The program is being embraced by the community.

Kathleen McLain, general manager of Channel 47 in Salisbury, said the station has produced a mentoring commercial that will air soon.

This week, Thompson attended a Wicomico County Council meeting and finalized plans to allow county employees to take time off work, with pay, to mentor at schools.

“We’re excited about it,” County Executive Bob Culver told the Independent.

“We want Wicomico County employees to volunteer for an hour a week. We would like to see a lot of our employees get involved,” he said.

Thompson would, too.

“With the advent of youth violence in all communities, mentoring has  become critical,” said Thompson, who also works with students.

“You provide opportunities for young people to express themselves to someone they can trust, an adult figure. We also started peer mentoring in the schools. From elementary up to high school, the upper grades will mentor the lower grades. It’s good for the behavior of the older children because now they have somebody they are responsible for,” Thompson said.

“Over the years, over 49 percent of kids who are mentored improved their grades and 49 percent improved their attendance in school.
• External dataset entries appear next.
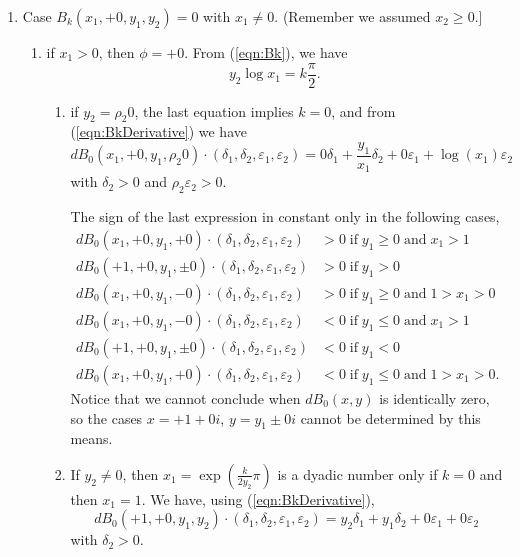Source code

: \documentclass [12pt]{article}
\renewcommand {\epsilon}{\varepsilon}
\renewcommand {\leq}{\leqslant}
\renewcommand {\geq}{\geqslant}
\begin{document}
\begin {enumerate}
\begin {enumerate}
    Here, $\delta_2$ can take negative and positive values preventing the sign
    of $dB_k(\sigma_1 0, +1, k, y_2)\cdot (\delta_1, \delta_2, \epsilon_1,
    \epsilon_2)$ from being constant.
  \end {enumerate}

\item Case $B_k(x_1, +0, y_1, y_2)=0$ with $x_1 \neq 0$.
      (Remember we assumed $x_2 \geq 0$.]
  \begin {enumerate}
  \item if $x_1 >0$, then $\phi = +0$.
    From (\ref{eqn:Bk}), we have
    \[
    y_2 \log x_1 = k \frac{\pi}{2}.
    \]
    \begin {enumerate}
    \item if $y_2 = \rho_2 0$, the last equation implies $k = 0$, and from
      (\ref{eqn:BkDerivative}) we have
      \[
      dB_0(x_1, +0, y_1, \rho_2 0)\cdot(\delta_1, \delta_2, \epsilon_1,
      \epsilon_2) = 0 \delta_1 + \frac{y_1}{x_1} \delta_2 + 0 \epsilon_1 +
      \log(x_1) \epsilon_2
      \]
      with $\delta_2 > 0$ and $\rho_2 \epsilon_2 > 0$.

      The sign of the last expression in constant only in the following
      cases,
      \begin {align*}
        dB_0(x_1, +0, y_1, +0)\cdot(\delta_1, \delta_2, \epsilon_1,
        \epsilon_2) &> 0 \;\text{if}\; y_1 \geq 0 \;\text{and}\; x_1 > 1\\
        dB_0(+1, +0, y_1, \pm 0)\cdot(\delta_1, \delta_2, \epsilon_1,
        \epsilon_2) &> 0 \;\text{if}\; y_1 > 0\\
        dB_0(x_1, +0, y_1, -0)\cdot(\delta_1, \delta_2, \epsilon_1,
        \epsilon_2) &> 0 \;\text{if}\; y_1 \geq 0 \;\text{and}\; 1 > x_1 > 0 \\
        dB_0(x_1, +0, y_1, -0)\cdot(\delta_1, \delta_2, \epsilon_1,
        \epsilon_2) &< 0 \;\text{if}\; y_1 \leq 0 \;\text{and}\; x_1 > 1\\
        dB_0(+1, +0, y_1, \pm 0)\cdot(\delta_1, \delta_2, \epsilon_1,
        \epsilon_2) &< 0 \;\text{if}\; y_1 < 0\\
        dB_0(x_1, +0, y_1, +0)\cdot(\delta_1, \delta_2, \epsilon_1,
        \epsilon_2) &< 0 \;\text{if}\; y_1 \leq 0 \;\text{and}\; 1 > x_1 > 0.
      \end {align*}
      Notice that we cannot conclude when $dB_0(x,y)$ is identically zero,
      so the cases $x=+1+0i$, $y=y_1 \pm0i$ cannot be determined by this
      means.

    \item If $y_2 \neq 0$, then $x_1 = \exp\left(\frac{k}{2y_2}\pi\right)$
      is a dyadic number only if $k=0$ and then $x_1=1$.
      We have, using (\ref{eqn:BkDerivative}),
      \[
      dB_0(+1, +0, y_1, y_2)\cdot(\delta_1, \delta_2, \epsilon_1,
      \epsilon_2) = y_2 \delta_1 + y_1 \delta_2 + 0 \epsilon_1 + 0
      \epsilon_2
      \]
      with $\delta_2 > 0$.


\end{enumerate}
\end{enumerate}
\end{enumerate}
\end{document}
Another 22 percent improved behavior,” Thompson said.

“Really, all students need a mentor,” he said, explaining participants can spend as few as 45 minutes each week with a student, or more if they are able.

Once training is complete, the program  will begin.

The board of education allocated $19,000 which, Thompson explained, covers the cost of background checks for every mentor, pay for interns, office supplies and items students need.